Telephone Interview for Cognitive Status – modified (TICS-m) is an instrument employed for global cognition assessment, including orientation, memory, attention, calculation and language assessment. The scale has been previously validated and used in post‑stroke patients(17). Various TICS-m versions have been used to describe cognitive status(18), with total scores varying from 27 to 50 and estimations that score adjustments based on education status, age and gender might increase accuracy(18,19). Nevertheless, it is considered a screening tool for mild cognitive impairment, rather than a diagnostic one(19).
The aim of this study is to assess the contribution of admission point-of-care (POC) biomarkers to three-month cognitive decline and quality of life in spontaneous intracerebral hemorrhage patients.
Materials and method
The present research is a prospective observational study, including adult patients (>18 years old) who were diagnosed with sICH within the first eight hours from symptoms’ onset. The study was conducted over a period of 18 months (December 2016 – June 2018). The details of the recruitment and the follow-up process have been previously published(20,21).
During the emergency department presentation, medical history and clinical and paraclinical data were collected, including routine POC venous biomarkers (complete blood count [CBC] – WBC, granulocytes [GRA], lymphocytes [LYM], middle sized cells [MID], PLT [platelets; and indices), glucose, renal and hepatic function) and imagistics (hematoma volume and location, perihematomal oedema and its size, IVH, mass effect, midline shift). The eligible patients underwent a clinical assessment (NIHSS) and, subsequently, blood samples for study biomarkers were collected, both POC (high-sensitive CRP, cardiac troponin I [cTnI] and D-dimer) and conventional determinations (fibrinogen, total and low-density lipoprotein [LDL] cholesterol, triglycerides). Derived inflammatory indexes were calculated, as previously published(21).
The follow-up was performed on the second and seventh days and at discharge (as clinical assessment). A control computed tomography (CT) scan was performed, ideally on the second day. On the 90th day, telephone interviews were conducted on functional outcome (FO) – modified Rankin Scale (mRS), independence – Barthel Index (BI), quality of life – EuroQoL 5D 5L, mood – Zung Depression Scale, cognition – TICS-m and verbal fluency (animal naming), for assessing global cognition and executive function.
In our research, TICS-m was a 44-point scale, containing the following items: address (3 points), hospital locations (2 points), date and time (5 points), age (1 point), telephone number (1 point), immediate recall of a 10-word list (10 points), subtracting by seven (5 points), counting backwards (1 point), responsive naming (2 points), current president and prime minister of Romania (2 points), word opposition (1 point), repetition of phrase (1 point), delayed recall of the 10-word list (10 points). Verbal fluency was assessed by animal naming for the duration of 1 minute. Mild cognitive impairment was defined as a TICS-m score below 27 or category fluency score below 10; dementia was defined as a TICS-m score below 20(17).
Quality of life assessment included five aspects (mobility, self-care, usual tasks, pain/discomfort, and anxiety/ depression), along with a subjective health state appreciation (ranging from 0 to 100). Each aspect received a grading ranging from 0 (no problem) to 4 (unable). The final EuroQoL 5D 5L score was a summation of each component.
Telephone interviews were conducted by instructed research assistants, but they were not blinded to patient’s condition.
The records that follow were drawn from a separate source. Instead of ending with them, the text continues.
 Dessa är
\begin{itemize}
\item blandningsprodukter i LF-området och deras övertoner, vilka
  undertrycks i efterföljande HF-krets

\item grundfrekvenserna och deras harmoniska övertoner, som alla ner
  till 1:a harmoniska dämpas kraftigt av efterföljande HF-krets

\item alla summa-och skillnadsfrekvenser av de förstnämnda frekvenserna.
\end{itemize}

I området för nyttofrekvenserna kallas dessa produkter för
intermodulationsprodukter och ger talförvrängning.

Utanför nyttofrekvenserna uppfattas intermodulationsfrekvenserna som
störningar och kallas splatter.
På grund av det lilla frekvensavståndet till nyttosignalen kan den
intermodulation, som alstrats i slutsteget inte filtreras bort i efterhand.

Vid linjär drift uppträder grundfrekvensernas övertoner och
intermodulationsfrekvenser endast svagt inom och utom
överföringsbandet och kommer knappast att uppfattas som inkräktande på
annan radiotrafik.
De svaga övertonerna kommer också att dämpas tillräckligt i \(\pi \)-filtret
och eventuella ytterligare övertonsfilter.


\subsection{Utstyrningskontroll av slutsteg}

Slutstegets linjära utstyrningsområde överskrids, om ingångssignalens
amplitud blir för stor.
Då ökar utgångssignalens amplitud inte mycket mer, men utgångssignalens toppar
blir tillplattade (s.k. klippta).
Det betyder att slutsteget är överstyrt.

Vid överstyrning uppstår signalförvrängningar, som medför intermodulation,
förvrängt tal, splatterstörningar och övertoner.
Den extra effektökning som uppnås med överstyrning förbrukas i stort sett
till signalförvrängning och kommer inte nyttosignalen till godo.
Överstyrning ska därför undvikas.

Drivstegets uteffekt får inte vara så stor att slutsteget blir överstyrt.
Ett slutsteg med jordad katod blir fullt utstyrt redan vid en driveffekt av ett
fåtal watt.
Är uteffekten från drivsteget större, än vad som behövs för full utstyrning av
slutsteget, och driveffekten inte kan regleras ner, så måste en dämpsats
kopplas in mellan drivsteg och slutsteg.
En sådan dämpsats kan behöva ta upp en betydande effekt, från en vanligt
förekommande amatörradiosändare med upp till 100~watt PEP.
The statistical calculations were performed in R version 4.1.2 (2021-11-01) – “Bird Hippie”, using the RStudio version 2021.09.2 Build 382 package. The normality of data distribution was tested using the Kolmogorov-Smirnov test. Centrality parameters were calculated accordingly (either mean ± standard deviation or median and quartiles). The c2 or Fisher’s exact tests were used to test the distribution of quantitative variables across groups. The Pearson’s or Spearman’s rho with correlation tests were used to test correlations between variables. Finally, the Mann-Whitney U or Kruskall-Wallis tests were used to test the presence of differences in the distributions of quantitative data across groups.
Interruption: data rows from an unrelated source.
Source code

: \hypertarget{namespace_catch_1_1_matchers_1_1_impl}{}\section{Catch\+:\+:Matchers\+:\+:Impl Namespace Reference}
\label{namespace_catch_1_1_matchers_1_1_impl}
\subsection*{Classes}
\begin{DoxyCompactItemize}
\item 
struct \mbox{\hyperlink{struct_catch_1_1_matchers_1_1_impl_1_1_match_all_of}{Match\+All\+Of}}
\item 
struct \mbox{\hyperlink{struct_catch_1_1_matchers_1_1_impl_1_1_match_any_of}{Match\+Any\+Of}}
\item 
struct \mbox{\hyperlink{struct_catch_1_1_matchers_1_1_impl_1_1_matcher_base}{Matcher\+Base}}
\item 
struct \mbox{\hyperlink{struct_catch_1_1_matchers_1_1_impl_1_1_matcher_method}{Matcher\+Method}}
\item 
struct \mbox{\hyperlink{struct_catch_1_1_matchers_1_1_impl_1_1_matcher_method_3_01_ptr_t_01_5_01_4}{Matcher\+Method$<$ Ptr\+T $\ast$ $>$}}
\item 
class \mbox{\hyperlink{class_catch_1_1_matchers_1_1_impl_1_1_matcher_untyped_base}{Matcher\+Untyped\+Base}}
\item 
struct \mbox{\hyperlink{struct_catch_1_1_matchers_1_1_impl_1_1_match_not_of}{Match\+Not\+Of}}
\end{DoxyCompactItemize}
A cohort of 35 patients have been prospectively enrolled over the 18 months of the study. Early mortality (defined on the seventh day) was 20%. By the 90th day, 12 of the 35 participants were deceased (34%) and only three of the survivors were living unaccompanied in their own homes, as opposed to 19 (83%) living together with family members. One participant was not available for telephone interview and, for other four, the caretaker completed the survey, hence TICS-m and category fluency were not possible.
The main demographic and clinical characteristics of study sample are presented in Table 1.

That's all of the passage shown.